Une stratégie qui se rapproche de celle que Jean-Pierre Bansard, P-dg du groupe Cible, a choisie pour le relancement de Solex. Convaincu du capital sympathie de la marque disparue, détenue jusque-là par Fiât, Jean-Pierre Bansard a décidé de relooker le vélomoteur en le dotant d'un moteur électrique et d'un nouveau design. Les ventes du “e-Solex” ont débuté en décembre 2006. « En deux mois, plus de 3500 e-Solex ont été vendus, annonce-t-il. On se les arrache. » Aujourd'hui, il est en rupture de stock ! Et ce, sans aucune campagne de publicité.
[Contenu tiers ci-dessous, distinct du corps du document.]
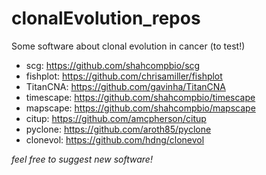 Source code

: # clonalEvolution_repos
Some software about clonal evolution in cancer (to test!)
- scg: https://github.com/shahcompbio/scg
- fishplot: https://github.com/chrisamiller/fishplot
- TitanCNA: https://github.com/gavinha/TitanCNA
- timescape: https://github.com/shahcompbio/timescape
- mapscape: https://github.com/shahcompbio/mapscape
- citup: https://github.com/amcpherson/citup
- pyclone: https://github.com/aroth85/pyclone
- clonevol: https://github.com/hdng/clonevol

_feel free to suggest new software!_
En 2007, la marque prévoit d'en vendre entre 5 000 et 6 000 exemplaires en France et dans les 30 000 dans le monde d'ici à cinq ans. Une seule chose ne change pas : le produit unique. Il n'y aura donc qu'une seule référence, comme par le passé. Encore faudra-t-il faire attention à ne pas se laisser enfermer sur ce seul produit, en proposant, par exemple, des accessoires ou en étendant la gamme.